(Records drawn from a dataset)
'''

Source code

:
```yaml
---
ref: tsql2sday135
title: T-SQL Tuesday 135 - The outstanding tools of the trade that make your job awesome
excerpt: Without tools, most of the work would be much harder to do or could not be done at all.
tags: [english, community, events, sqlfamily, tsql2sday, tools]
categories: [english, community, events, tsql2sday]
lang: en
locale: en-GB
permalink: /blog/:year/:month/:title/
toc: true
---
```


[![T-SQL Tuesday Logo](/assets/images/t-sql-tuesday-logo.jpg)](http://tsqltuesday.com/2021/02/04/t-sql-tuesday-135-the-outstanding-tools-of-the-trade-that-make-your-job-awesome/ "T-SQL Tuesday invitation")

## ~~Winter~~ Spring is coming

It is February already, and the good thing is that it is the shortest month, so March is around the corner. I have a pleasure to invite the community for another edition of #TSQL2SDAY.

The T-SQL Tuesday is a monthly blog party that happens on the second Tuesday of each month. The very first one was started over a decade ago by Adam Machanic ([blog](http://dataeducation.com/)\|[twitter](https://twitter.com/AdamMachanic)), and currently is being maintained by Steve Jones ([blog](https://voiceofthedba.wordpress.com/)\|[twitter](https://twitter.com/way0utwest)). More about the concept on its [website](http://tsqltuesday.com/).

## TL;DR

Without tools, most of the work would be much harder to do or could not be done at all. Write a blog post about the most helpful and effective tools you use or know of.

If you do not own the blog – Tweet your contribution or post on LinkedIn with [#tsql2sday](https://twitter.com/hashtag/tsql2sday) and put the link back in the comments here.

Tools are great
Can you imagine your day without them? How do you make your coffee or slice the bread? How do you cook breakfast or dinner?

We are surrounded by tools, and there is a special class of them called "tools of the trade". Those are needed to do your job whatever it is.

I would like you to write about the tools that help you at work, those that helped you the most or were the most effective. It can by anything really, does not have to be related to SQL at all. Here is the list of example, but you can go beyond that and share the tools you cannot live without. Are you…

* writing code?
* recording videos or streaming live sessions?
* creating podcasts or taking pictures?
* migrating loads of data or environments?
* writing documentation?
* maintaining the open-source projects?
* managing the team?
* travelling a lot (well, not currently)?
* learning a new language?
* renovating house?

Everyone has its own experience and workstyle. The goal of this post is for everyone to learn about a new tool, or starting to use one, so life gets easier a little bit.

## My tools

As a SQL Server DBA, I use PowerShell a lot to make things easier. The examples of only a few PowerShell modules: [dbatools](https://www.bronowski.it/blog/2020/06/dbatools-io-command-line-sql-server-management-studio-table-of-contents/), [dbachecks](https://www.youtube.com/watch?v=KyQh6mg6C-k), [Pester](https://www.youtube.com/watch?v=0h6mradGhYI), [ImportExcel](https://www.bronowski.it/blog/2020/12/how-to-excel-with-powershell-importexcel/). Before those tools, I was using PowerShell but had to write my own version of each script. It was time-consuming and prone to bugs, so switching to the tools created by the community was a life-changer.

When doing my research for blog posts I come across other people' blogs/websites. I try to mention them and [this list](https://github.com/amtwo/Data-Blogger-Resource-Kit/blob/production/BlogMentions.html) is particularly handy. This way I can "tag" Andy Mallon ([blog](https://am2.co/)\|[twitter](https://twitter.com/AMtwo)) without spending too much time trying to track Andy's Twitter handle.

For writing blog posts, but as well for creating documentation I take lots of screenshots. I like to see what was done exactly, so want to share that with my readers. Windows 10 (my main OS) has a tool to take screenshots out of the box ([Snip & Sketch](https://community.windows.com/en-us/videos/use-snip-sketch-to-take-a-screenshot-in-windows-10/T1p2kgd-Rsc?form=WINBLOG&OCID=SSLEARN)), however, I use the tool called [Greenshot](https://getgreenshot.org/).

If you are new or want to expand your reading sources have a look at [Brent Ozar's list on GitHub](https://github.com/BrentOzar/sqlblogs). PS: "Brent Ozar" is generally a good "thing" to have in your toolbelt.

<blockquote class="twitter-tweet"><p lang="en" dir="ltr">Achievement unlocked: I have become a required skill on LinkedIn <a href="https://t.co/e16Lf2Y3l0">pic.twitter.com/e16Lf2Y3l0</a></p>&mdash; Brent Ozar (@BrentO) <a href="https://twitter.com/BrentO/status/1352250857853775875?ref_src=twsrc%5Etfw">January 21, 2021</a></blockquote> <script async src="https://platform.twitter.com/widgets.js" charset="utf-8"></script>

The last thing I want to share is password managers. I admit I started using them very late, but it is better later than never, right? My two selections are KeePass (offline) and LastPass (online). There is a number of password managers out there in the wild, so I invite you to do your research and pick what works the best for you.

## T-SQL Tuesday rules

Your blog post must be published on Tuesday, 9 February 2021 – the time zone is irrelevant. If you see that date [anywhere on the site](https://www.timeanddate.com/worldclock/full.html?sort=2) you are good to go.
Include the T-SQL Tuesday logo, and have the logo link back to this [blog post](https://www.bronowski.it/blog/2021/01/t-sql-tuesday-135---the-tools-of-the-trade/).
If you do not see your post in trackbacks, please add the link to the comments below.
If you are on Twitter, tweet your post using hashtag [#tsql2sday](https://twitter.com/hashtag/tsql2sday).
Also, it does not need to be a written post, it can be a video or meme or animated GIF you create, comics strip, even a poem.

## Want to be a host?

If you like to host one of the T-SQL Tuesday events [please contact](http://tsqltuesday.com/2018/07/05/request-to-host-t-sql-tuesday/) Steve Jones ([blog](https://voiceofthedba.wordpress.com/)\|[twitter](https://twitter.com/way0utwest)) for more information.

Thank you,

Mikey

'''

### PROBLEM DESCRIPTION
Output an exact copy of each record.

### EXERCISE ANSWER
Source code

:
```yaml
---
ref: tsql2sday135
title: T-SQL Tuesday 135 - The outstanding tools of the trade that make your job awesome
excerpt: Without tools, most of the work would be much harder to do or could not be done at all.
tags: [english, community, events, sqlfamily, tsql2sday, tools]
categories: [english, community, events, tsql2sday]
lang: en
locale: en-GB
permalink: /blog/:year/:month/:title/
toc: true
---
```


[![T-SQL Tuesday Logo](/assets/images/t-sql-tuesday-logo.jpg)](http://tsqltuesday.com/2021/02/04/t-sql-tuesday-135-the-outstanding-tools-of-the-trade-that-make-your-job-awesome/ "T-SQL Tuesday invitation")

## ~~Winter~~ Spring is coming

It is February already, and the good thing is that it is the shortest month, so March is around the corner. I have a pleasure to invite the community for another edition of #TSQL2SDAY.

The T-SQL Tuesday is a monthly blog party that happens on the second Tuesday of each month. The very first one was started over a decade ago by Adam Machanic ([blog](http://dataeducation.com/)\|[twitter](https://twitter.com/AdamMachanic)), and currently is being maintained by Steve Jones ([blog](https://voiceofthedba.wordpress.com/)\|[twitter](https://twitter.com/way0utwest)). More about the concept on its [website](http://tsqltuesday.com/).

## TL;DR

Without tools, most of the work would be much harder to do or could not be done at all. Write a blog post about the most helpful and effective tools you use or know of.

If you do not own the blog – Tweet your contribution or post on LinkedIn with [#tsql2sday](https://twitter.com/hashtag/tsql2sday) and put the link back in the comments here.

Tools are great
Can you imagine your day without them? How do you make your coffee or slice the bread? How do you cook breakfast or dinner?

We are surrounded by tools, and there is a special class of them called "tools of the trade". Those are needed to do your job whatever it is.

I would like you to write about the tools that help you at work, those that helped you the most or were the most effective. It can by anything really, does not have to be related to SQL at all. Here is the list of example, but you can go beyond that and share the tools you cannot live without. Are you…

* writing code?
* recording videos or streaming live sessions?
* creating podcasts or taking pictures?
* migrating loads of data or environments?
* writing documentation?
* maintaining the open-source projects?
* managing the team?
* travelling a lot (well, not currently)?
* learning a new language?
* renovating house?

Everyone has its own experience and workstyle. The goal of this post is for everyone to learn about a new tool, or starting to use one, so life gets easier a little bit.

## My tools

As a SQL Server DBA, I use PowerShell a lot to make things easier. The examples of only a few PowerShell modules: [dbatools](https://www.bronowski.it/blog/2020/06/dbatools-io-command-line-sql-server-management-studio-table-of-contents/), [dbachecks](https://www.youtube.com/watch?v=KyQh6mg6C-k), [Pester](https://www.youtube.com/watch?v=0h6mradGhYI), [ImportExcel](https://www.bronowski.it/blog/2020/12/how-to-excel-with-powershell-importexcel/). Before those tools, I was using PowerShell but had to write my own version of each script. It was time-consuming and prone to bugs, so switching to the tools created by the community was a life-changer.

When doing my research for blog posts I come across other people' blogs/websites. I try to mention them and [this list](https://github.com/amtwo/Data-Blogger-Resource-Kit/blob/production/BlogMentions.html) is particularly handy. This way I can "tag" Andy Mallon ([blog](https://am2.co/)\|[twitter](https://twitter.com/AMtwo)) without spending too much time trying to track Andy's Twitter handle.

For writing blog posts, but as well for creating documentation I take lots of screenshots. I like to see what was done exactly, so want to share that with my readers. Windows 10 (my main OS) has a tool to take screenshots out of the box ([Snip & Sketch](https://community.windows.com/en-us/videos/use-snip-sketch-to-take-a-screenshot-in-windows-10/T1p2kgd-Rsc?form=WINBLOG&OCID=SSLEARN)), however, I use the tool called [Greenshot](https://getgreenshot.org/).

If you are new or want to expand your reading sources have a look at [Brent Ozar's list on GitHub](https://github.com/BrentOzar/sqlblogs). PS: "Brent Ozar" is generally a good "thing" to have in your toolbelt.

<blockquote class="twitter-tweet"><p lang="en" dir="ltr">Achievement unlocked: I have become a required skill on LinkedIn <a href="https://t.co/e16Lf2Y3l0">pic.twitter.com/e16Lf2Y3l0</a></p>&mdash; Brent Ozar (@BrentO) <a href="https://twitter.com/BrentO/status/1352250857853775875?ref_src=twsrc%5Etfw">January 21, 2021</a></blockquote> <script async src="https://platform.twitter.com/widgets.js" charset="utf-8"></script>

The last thing I want to share is password managers. I admit I started using them very late, but it is better later than never, right? My two selections are KeePass (offline) and LastPass (online). There is a number of password managers out there in the wild, so I invite you to do your research and pick what works the best for you.

## T-SQL Tuesday rules

Your blog post must be published on Tuesday, 9 February 2021 – the time zone is irrelevant. If you see that date [anywhere on the site](https://www.timeanddate.com/worldclock/full.html?sort=2) you are good to go.
Include the T-SQL Tuesday logo, and have the logo link back to this [blog post](https://www.bronowski.it/blog/2021/01/t-sql-tuesday-135---the-tools-of-the-trade/).
If you do not see your post in trackbacks, please add the link to the comments below.
If you are on Twitter, tweet your post using hashtag [#tsql2sday](https://twitter.com/hashtag/tsql2sday).
Also, it does not need to be a written post, it can be a video or meme or animated GIF you create, comics strip, even a poem.

## Want to be a host?

If you like to host one of the T-SQL Tuesday events [please contact](http://tsqltuesday.com/2018/07/05/request-to-host-t-sql-tuesday/) Steve Jones ([blog](https://voiceofthedba.wordpress.com/)\|[twitter](https://twitter.com/way0utwest)) for more information.

Thank you,

Mikey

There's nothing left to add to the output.